Bankruptcy and Restructuring
WeWork filed for Chapter 11 bankruptcy protection on November 6, 2023. The filing disclosed $18.7 billion in liabilities and $15.1 billion in assets. The primary objective of the bankruptcy was to terminate unprofitable leases: WeWork rejected hundreds of leases during the proceedings, dramatically reducing its fixed cost base. The company emerged from bankruptcy in May 2024 with approximately 300 locations (down from a peak of 779), a restructured balance sheet, and new CEO David Tolley.
The restructured WeWork is a much smaller, more financially disciplined company than its predecessor.
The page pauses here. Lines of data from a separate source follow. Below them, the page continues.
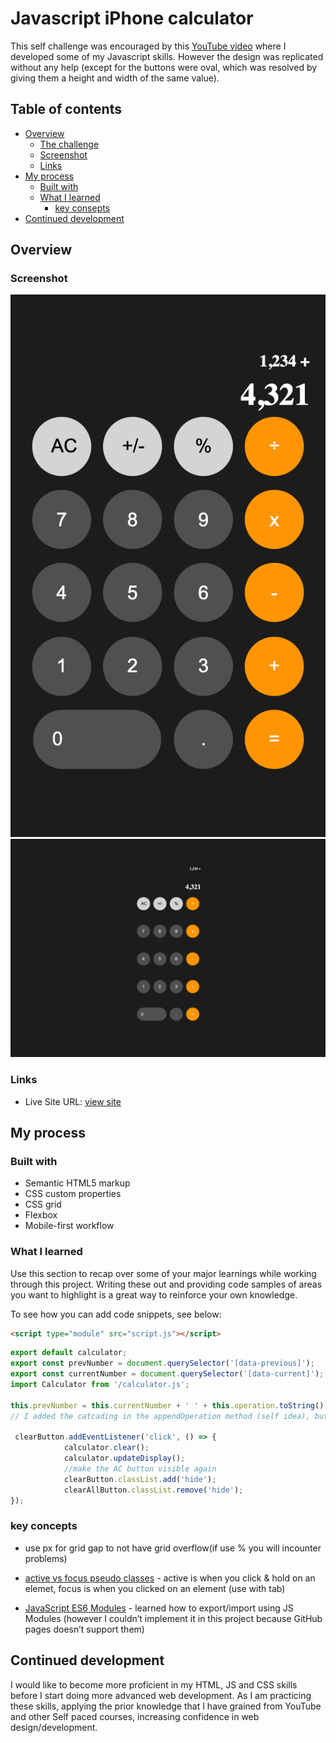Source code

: # Javascript iPhone calculator

This self challenge was encouraged by this [YouTube video](https://youtu.be/j59qQ7YWLxw) where I developed some of my Javascript skills. However the design was replicated without any help (except for the buttons were oval, which was resolved by giving them a height and width of the same value).

## Table of contents

- [Overview](#overview)
  - [The challenge](#the-challenge)
  - [Screenshot](#screenshot)
  - [Links](#links)
- [My process](#my-process)
  - [Built with](#built-with)
  - [What I learned](#what-i-learned)
    - [key consepts](##key-consepts)
- [Continued development](##continued-development)
 
## Overview

### Screenshot

![width 320px](screenshots/320.png)
![width 1440px](screenshots/1440.png)

### Links

- Live Site URL: [view site](https://smarko-web.github.io/iphone-calculator/)

## My process

### Built with

- Semantic HTML5 markup
- CSS custom properties
- CSS grid
- Flexbox
- Mobile-first workflow

### What I learned

Use this section to recap over some of your major learnings while working through this project. Writing these out and providing code samples of areas you want to highlight is a great way to reinforce your own knowledge.

To see how you can add code snippets, see below:

```html
<script type="module" src="script.js"></script>

```
```js
export default calculator;
export const prevNumber = document.querySelector('[data-previous]');
export const currentNumber = document.querySelector('[data-current]');
import Calculator from '/calculator.js';

this.prevNumber = this.currentNumber + ' ' + this.operation.toString();
// I added the catcading in the appendOperation method (self idea), but later updateDisplay method (followed the tutorial)

 clearButton.addEventListener('click', () => {
            calculator.clear();
            calculator.updateDisplay();
            //make the AC button visible again
            clearButton.classList.add('hide');
            clearAllButton.classList.remove('hide');
});
```

### key concepts
- use px for grid gap to not have grid overflow(if use % you will incounter problems)

- [active vs focus pseudo classes](https://www.youtube.com/watch?v=H1-rmg1Fj3E) - active is when you click & hold on an elemet, focus is when you clicked on an element (use with tab)

- [JavaScript ES6 Modules](https://www.youtube.com/watch?v=cRHQNNcYf6s) - learned how to export/import using JS Modules (however I couldn’t implement it in this project because GitHub pages doesn’t support them)

## Continued development

I would like to become more proficient in my HTML, JS and CSS skills before I start doing more advanced web development. As I am practicing these skills, applying the prior knowledge that I have grained from YouTube and other Self paced courses, increasing confidence in web design/development.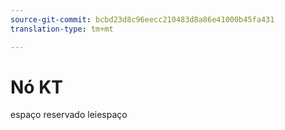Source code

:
 ```yaml
---
source-git-commit: bcbd23d8c96eecc210483d8a86e41000b45fa431
translation-type: tm+mt

---
```

# Nó KT

espaço reservado leiespaço
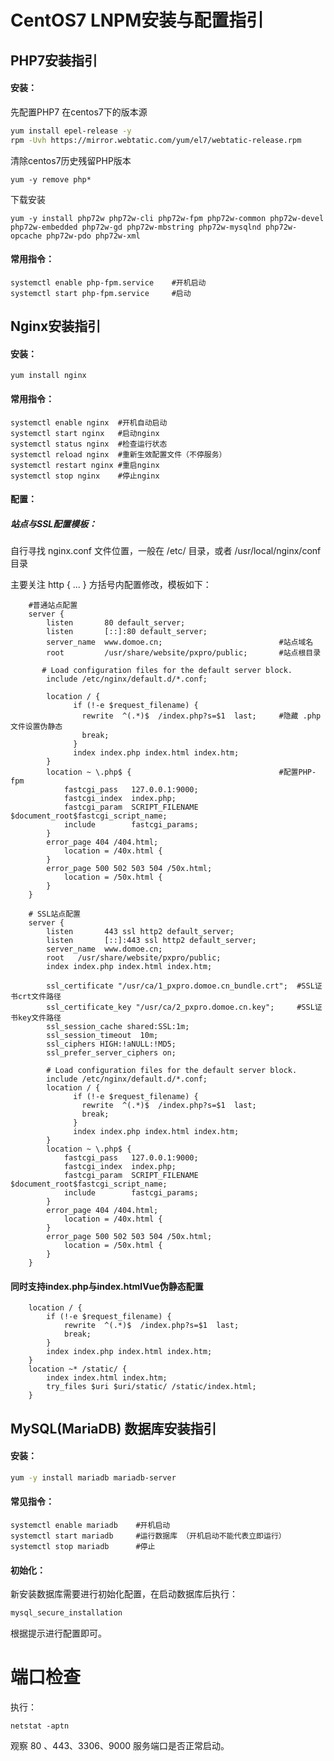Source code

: # CentOS7 LNPM安装与配置指引

## PHP7安装指引

#### 安装：

先配置PHP7 在centos7下的版本源

```sh
yum install epel-release -y
rpm -Uvh https://mirror.webtatic.com/yum/el7/webtatic-release.rpm
```

清除centos7历史残留PHP版本

```shell
yum -y remove php*
```

下载安装

```shell
yum -y install php72w php72w-cli php72w-fpm php72w-common php72w-devel php72w-embedded php72w-gd php72w-mbstring php72w-mysqlnd php72w-opcache php72w-pdo php72w-xml
```

#### 常用指令：

```shell
systemctl enable php-fpm.service	#开机启动
systemctl start php-fpm.service		#启动
```



## Nginx安装指引

#### 安装：

```shell
yum install nginx
```

#### 常用指令：

```shell
systemctl enable nginx	#开机自动启动
systemctl start nginx	#启动nginx
systemctl status nginx	#检查运行状态
systemctl reload nginx	#重新生效配置文件（不停服务）
systemctl restart nginx	#重启nginx
systemctl stop nginx	#停止nginx
```

#### 配置：

##### 站点与SSL配置模板：

自行寻找 nginx.conf 文件位置，一般在 /etc/ 目录，或者 /usr/local/nginx/conf 目录

主要关注 http {  ...  } 方括号内配置修改，模板如下：

```
    #普通站点配置
    server {
        listen       80 default_server;
        listen       [::]:80 default_server;
        server_name  www.domoe.cn;							#站点域名
        root         /usr/share/website/pxpro/public;		#站点根目录
        
	   # Load configuration files for the default server block.
        include /etc/nginx/default.d/*.conf;

        location / {
              if (!-e $request_filename) { 
                rewrite  ^(.*)$  /index.php?s=$1  last; 	#隐藏 .php 文件设置伪静态
                break; 
              } 
              index index.php index.html index.htm;
        }
        location ~ \.php$ {									#配置PHP-fpm
            fastcgi_pass   127.0.0.1:9000;
            fastcgi_index  index.php;
            fastcgi_param  SCRIPT_FILENAME  $document_root$fastcgi_script_name;
            include        fastcgi_params;
        }
        error_page 404 /404.html;
            location = /40x.html {
        }
        error_page 500 502 503 504 /50x.html;
            location = /50x.html {
        }
    }
    
	# SSL站点配置
    server {
        listen       443 ssl http2 default_server;
        listen       [::]:443 ssl http2 default_server;
        server_name  www.domoe.cn;
	    root   /usr/share/website/pxpro/public;
        index index.php index.html index.htm;

        ssl_certificate "/usr/ca/1_pxpro.domoe.cn_bundle.crt"; 	#SSL证书crt文件路径
        ssl_certificate_key "/usr/ca/2_pxpro.domoe.cn.key"; 	#SSL证书key文件路径
        ssl_session_cache shared:SSL:1m;
        ssl_session_timeout  10m;
        ssl_ciphers HIGH:!aNULL:!MD5;
        ssl_prefer_server_ciphers on;

        # Load configuration files for the default server block.
        include /etc/nginx/default.d/*.conf;
        location / {
              if (!-e $request_filename) { 
                rewrite  ^(.*)$  /index.php?s=$1  last; 
                break; 
              } 
              index index.php index.html index.htm;
        }
        location ~ \.php$ {
            fastcgi_pass   127.0.0.1:9000;
            fastcgi_index  index.php;
            fastcgi_param  SCRIPT_FILENAME  $document_root$fastcgi_script_name;
            include        fastcgi_params;
        }
        error_page 404 /404.html;
            location = /40x.html {
        }
        error_page 500 502 503 504 /50x.html;
            location = /50x.html {
        }
    }
```

#### 同时支持index.php与index.htmlVue伪静态配置

```
	location / {
    	if (!-e $request_filename) { 
        	rewrite  ^(.*)$  /index.php?s=$1  last;
        	break; 
    	} 
    	index index.php index.html index.htm;
	}
	location ~* /static/ {
    	index index.html index.htm;
    	try_files $uri $uri/static/ /static/index.html;
	}
```



## MySQL(MariaDB) 数据库安装指引

#### 安装：

```sh
yum -y install mariadb mariadb-server
```

#### 常见指令：

```shell
systemctl enable mariadb	#开机启动
systemctl start mariadb		#运行数据库 （开机启动不能代表立即运行）
systemctl stop mariadb		#停止
```

#### 初始化：

新安装数据库需要进行初始化配置，在启动数据库后执行：

```sh
mysql_secure_installation
```

根据提示进行配置即可。



# 端口检查

执行：

```shell
netstat -aptn
```

观察 80 、443、3306、9000 服务端口是否正常启动。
Management has focused on profitability per location rather than growth at any cost, targeting positive adjusted EBITDA on a per-market basis before expanding further. The commercial real estate environment of 2024-2025 — with office vacancy rates at historic highs in major US cities — creates both challenge (reduced demand) and opportunity (highly negotiable lease terms with desperate landlords).
Lessons from WeWork's Collapse
WeWork's rise and fall offers several enduring lessons about startup financing and valuation. The company demonstrated that narrative-driven venture valuation disconnected from unit economics can persist for years when capital is abundant and sophisticated investors face pressure to deploy large funds. SoftBank's Vision Fund, with $100 billion to invest, faced institutional pressure to deploy capital at scale that compromised investment discipline.
The WeWork saga also highlighted the risks of founder-centric governance: Neumann's three-class share structure gave him 20 votes per share, making the board practically unable to constrain his spending or remove him without his consent. The reforms that followed in corporate governance standards for late-stage private companies — including WeWork's own restructured governance — were directly influenced by WeWork's spectacular example of what happens when founder control goes unchecked.